WORK INSTRUCTION: Write out each record exactly and skip every image.
===== DATASET
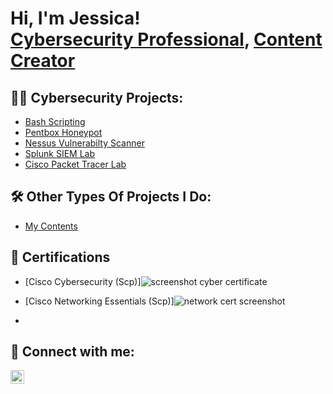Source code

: <h1>Hi, I'm Jessica! <br/><a href="https://github.com/AmazobiAmarachi">Cybersecurity Professional</a>, <a href="https://github.com/AmazobiAmarachi">Content Creator</a></h1>

<h2>👨‍💻 Cybersecurity Projects:</h2>

  - [Bash Scripting](https://github.com/AmazobiAmarachi/Bash-Scripting/blob/main/README.md)
  - [Pentbox Honeypot](https://github.com/AmazobiAmarachi/Pentbox-Honeypot/blob/main/README.md)
  - [Nessus Vulnerabilty Scanner](https://github.com/AmazobiAmarachi/Nessus-Vulnerability-Scanner/blob/main/README.md)
  - [Splunk SIEM Lab](https://github.com/AmazobiAmarachi/Splunk-SIEM-Lab/blob/main/README.md)
  - [Cisco Packet Tracer Lab](https://github.com/AmazobiAmarachi/Cisco-Packet-Tracer-Lab/blob/main/README.md)
 
<h2>🛠️ Other Types Of Projects I Do:</h2>

  - [My Contents]()
 
  
<h2>📜 Certifications</h2>

- [Cisco Cybersecurity (Scp)]![screenshot cyber certificate](https://github.com/user-attachments/assets/67de51e4-6ff2-4571-8b8e-ac76ee99330e)
- [Cisco Networking Essentials (Scp)]![network cert screenshot](https://github.com/user-attachments/assets/67de51e4-6ff2-4571-8b8e-ac76ee99330e)

- 


<h2> 🤳 Connect with me:</h2>


[<img align="left" alt="AmazobiAmarachi | LinkedIn" width="22px" src="https://cdn.jsdelivr.net/npm/simple-icons@v3/icons/linkedin.svg" />][linkedin]


[linkedin]: https://www.linkedin.com/in/jessicaamazobi/
<!--
**AmazobiAmarachi/AmazobiAmarachi** is a ✨ _special_ ✨ repository because its `README.md` (this file) appears on your GitHub profile.

Here are some ideas to get you started:

- 🔭 I’m currently working on ...
- 🌱 I’m currently learning ...
- 👯 I’m looking to collaborate on ...
- 🤔 I’m looking for help with ...
- 💬 Ask me about ...
- 📫 How to reach me: ...
- 😄 Pronouns: ...
- ⚡ Fun fact: ...
-->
==========
SOLUTION:
Source code

: <h1>Hi, I'm Jessica! <br/><a href="https://github.com/AmazobiAmarachi">Cybersecurity Professional</a>, <a href="https://github.com/AmazobiAmarachi">Content Creator</a></h1>

<h2>👨‍💻 Cybersecurity Projects:</h2>

  - [Bash Scripting](https://github.com/AmazobiAmarachi/Bash-Scripting/blob/main/README.md)
  - [Pentbox Honeypot](https://github.com/AmazobiAmarachi/Pentbox-Honeypot/blob/main/README.md)
  - [Nessus Vulnerabilty Scanner](https://github.com/AmazobiAmarachi/Nessus-Vulnerability-Scanner/blob/main/README.md)
  - [Splunk SIEM Lab](https://github.com/AmazobiAmarachi/Splunk-SIEM-Lab/blob/main/README.md)
  - [Cisco Packet Tracer Lab](https://github.com/AmazobiAmarachi/Cisco-Packet-Tracer-Lab/blob/main/README.md)
 
<h2>🛠️ Other Types Of Projects I Do:</h2>

  - [My Contents]()
 
  
<h2>📜 Certifications</h2>

- [Cisco Cybersecurity (Scp)]![screenshot cyber certificate](https://github.com/user-attachments/assets/67de51e4-6ff2-4571-8b8e-ac76ee99330e)
- [Cisco Networking Essentials (Scp)]![network cert screenshot](https://github.com/user-attachments/assets/67de51e4-6ff2-4571-8b8e-ac76ee99330e)

- 


<h2> 🤳 Connect with me:</h2>


[<img align="left" alt="AmazobiAmarachi | LinkedIn" width="22px" src="https://cdn.jsdelivr.net/npm/simple-icons@v3/icons/linkedin.svg" />][linkedin]


[linkedin]: https://www.linkedin.com/in/jessicaamazobi/
<!--
**AmazobiAmarachi/AmazobiAmarachi** is a ✨ _special_ ✨ repository because its `README.md` (this file) appears on your GitHub profile.

Here are some ideas to get you started:

- 🔭 I’m currently working on ...
- 🌱 I’m currently learning ...
- 👯 I’m looking to collaborate on ...
- 🤔 I’m looking for help with ...
- 💬 Ask me about ...
- 📫 How to reach me: ...
- 😄 Pronouns: ...
- ⚡ Fun fact: ...
-->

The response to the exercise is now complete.